Trecentomila euro alla Fondazione creata dall’ex candidato sindaco a Roma Michetti. E il senatore italo-argentino Borghese non ha dimenticato il paese d’origine dei nonni: soldi per costruire un asilo nido

(di Giuseppe Colombo – repubblica.it) – Roma – Gli amici non si dimenticano mai, a maggior ragione se si sono spesi per la causa, da candidati che però alla fine non ce l’hanno fatta. Quale occasione migliore, per la destra al governo, se non sfruttare la legge di bilancio per risarcirli?

Ecco allora che nel pacchetto degli emendamenti dei relatori spuntano 300 mila euro in tre anni, dal 2024 al 2026, per la Fondazione Gazzetta Amministrativa. Bisogna rafforzare “le azioni strategiche” per semplificare le procedure amministrative, scrivono i proponenti. E a farlo sarà la Fondazione creata da Enrico Michetti, in corsa per la poltrona di sindaco di Roma nel 2021. Casacca centrodestra, ça va sans dire.
Un caro amico ce l’ha anche il sottosegretario alla Cultura Vittorio Sgarbi. Si chiama Carmelo Palermo, docente e soprattutto primo cittadino di Poggioreale, poco più di mille anime in provincia di Trapani.

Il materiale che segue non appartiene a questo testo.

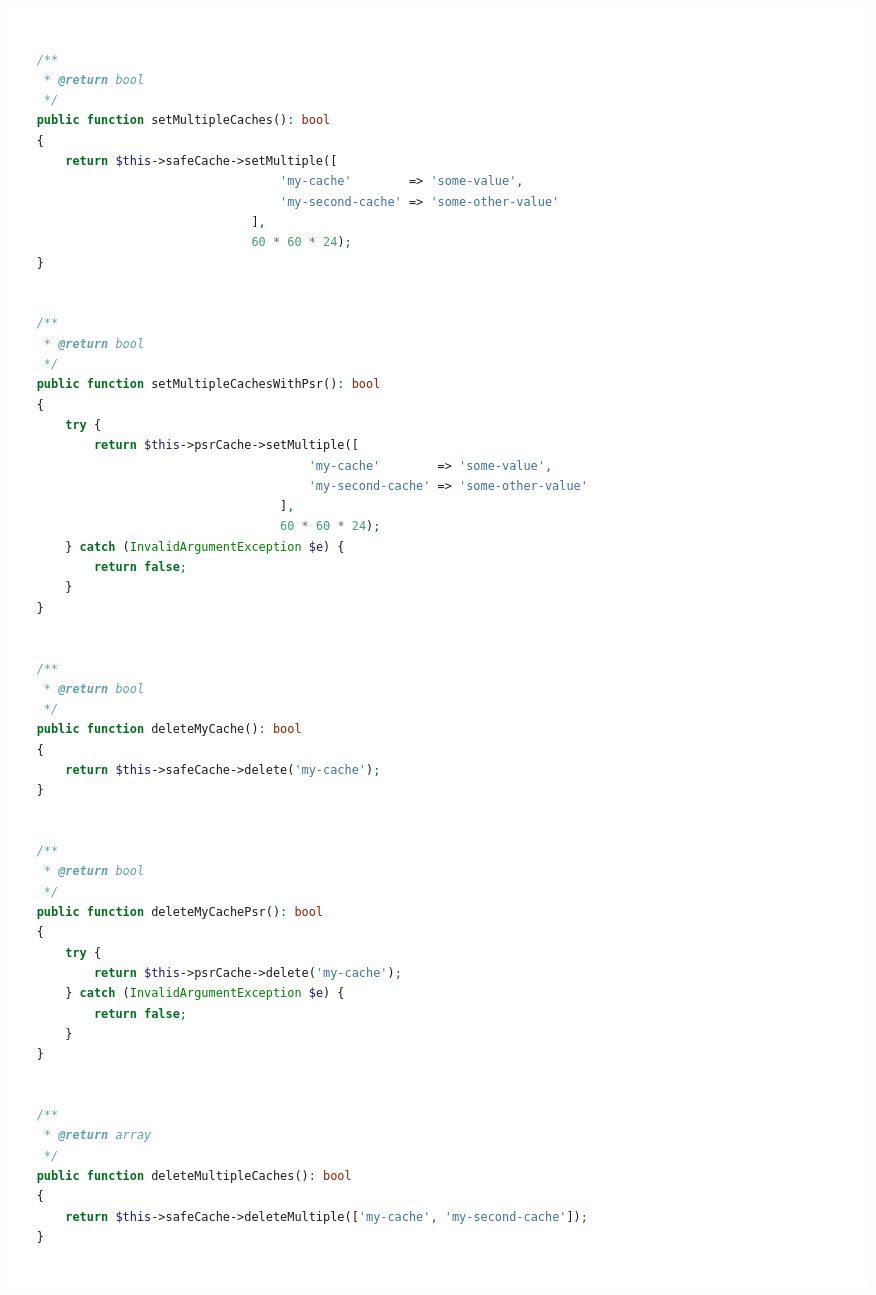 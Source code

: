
 ```php
    
    
    /**
     * @return bool
     */
    public function setMultipleCaches(): bool
    {
        return $this->safeCache->setMultiple([
                                      'my-cache'        => 'some-value',
                                      'my-second-cache' => 'some-other-value'
                                  ],
                                  60 * 60 * 24);
    }
    
    
    /**
     * @return bool
     */
    public function setMultipleCachesWithPsr(): bool
    {
        try {
            return $this->psrCache->setMultiple([
                                          'my-cache'        => 'some-value',
                                          'my-second-cache' => 'some-other-value'
                                      ],
                                      60 * 60 * 24);
        } catch (InvalidArgumentException $e) {
            return false;
        }
    }
    
    
    /**
     * @return bool
     */
    public function deleteMyCache(): bool
    {
        return $this->safeCache->delete('my-cache');
    }
    
    
    /**
     * @return bool
     */
    public function deleteMyCachePsr(): bool
    {
        try {
            return $this->psrCache->delete('my-cache');
        } catch (InvalidArgumentException $e) {
            return false;
        }
    }
    
    
    /**
     * @return array
     */
    public function deleteMultipleCaches(): bool
    {
        return $this->safeCache->deleteMultiple(['my-cache', 'my-second-cache']);
    }
    
    
```

[Application Core]: ./../application-core.md
[PSR-16]: https://www.php-fig.org/psr/psr-16/
[Service Provider]: ./../details/service-provider.md
[Legacy DI Container]: ./../details/di-container.md#legacy-di-container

I due si conoscono benissimo, hanno anche collaborato ad alcuni progetti.
E in campagna elettorale, il candidato sindaco ha fatto vanto del supporto dell’amico: “La collaborazione con Vittorio Sgarbi – disse – ci darà la possibilità di attuare una efficace campagna di promozione”. Detto, fatto. Dall’anno prossimo a Poggioreale arriveranno 200 mila euro all’anno, fino al 2026, per “il recupero di un immobile da destinare al Museo archeologico del Comune”.

Ma la lista delle “mancette” e delle micro-norme non finisce qui. Il senatore italo-argentino Mario Alejandro Borghese non ha dimenticato il paese d’origine dei suoi avi: Montereale Valcellina, in provincia di Pordenone.
Un vanto per il piccolissimo centro in Friuli-Venezia Giulia, che ha dato i natali ai nonni del senatore, emigrati poi in Sudamerica. E il nipote, eletto tra le file del Maie (Movimento associativo italiani all’estero), ha ricambiato l’affetto: 600 mila euro per realizzare un asilo nido.
Hanno pensato un po’ a tutti, il governo e la maggioranza, nonostante i proclami della manovra blindata in Parlamento, con i centesimi contati.
E quindi soldi anche a chi ha “un animale d’affezione”. Chi possiede un cane, un gatto o un furetto pagherà un po’ meno dal veterinario. Ma dovrà mettersi in fila e sperare di essere tra i fortunati perché il fondo che sarà istituito presso il ministero della Salute potrà contare su 250 mila euro all’anno, dal prossimo, e solo fino al 2026. Dovrà avere anche un reddito basso (tetto all’Isee fissato a 16.215 euro), ma anche più di 65 anni.

Anche l’emendamento che ha per oggetto gli investimenti finisce polverizzato in una miriade di piccolissimi interventi. I territori sono pezzi di consenso. Alcuni valgono di più, altri meno, a leggere le scelte fatte: le ferrovie in Umbria sorridono più di tutte le altre, per l’arrivo imminente di 100 milioni.
Ma il consenso va anche costruito e rafforzato ai piani alti. Il ministro per l’Agricoltura Francesco Lollobrigida ci ha provato in tutti i modi, ma i tentativi sono sempre andati a vuoto. Questa volta ci è riuscito: dall’anno prossimo il suo dicastero potrà contare su 2 milioni all’anno per aumentare gli stipendi del personale del Dipartimento a tutela della qualità dei prodotti agroalimentari.
Ci sono anche soldi per un super dirigente che al ministero dell’Interno si dovrà occupare di tagliare le spese. Il compenso per mister spending review? Più di 330 mila euro all’anno.
Questo governicchio ha sdoganato anche la vergogna…..!!!!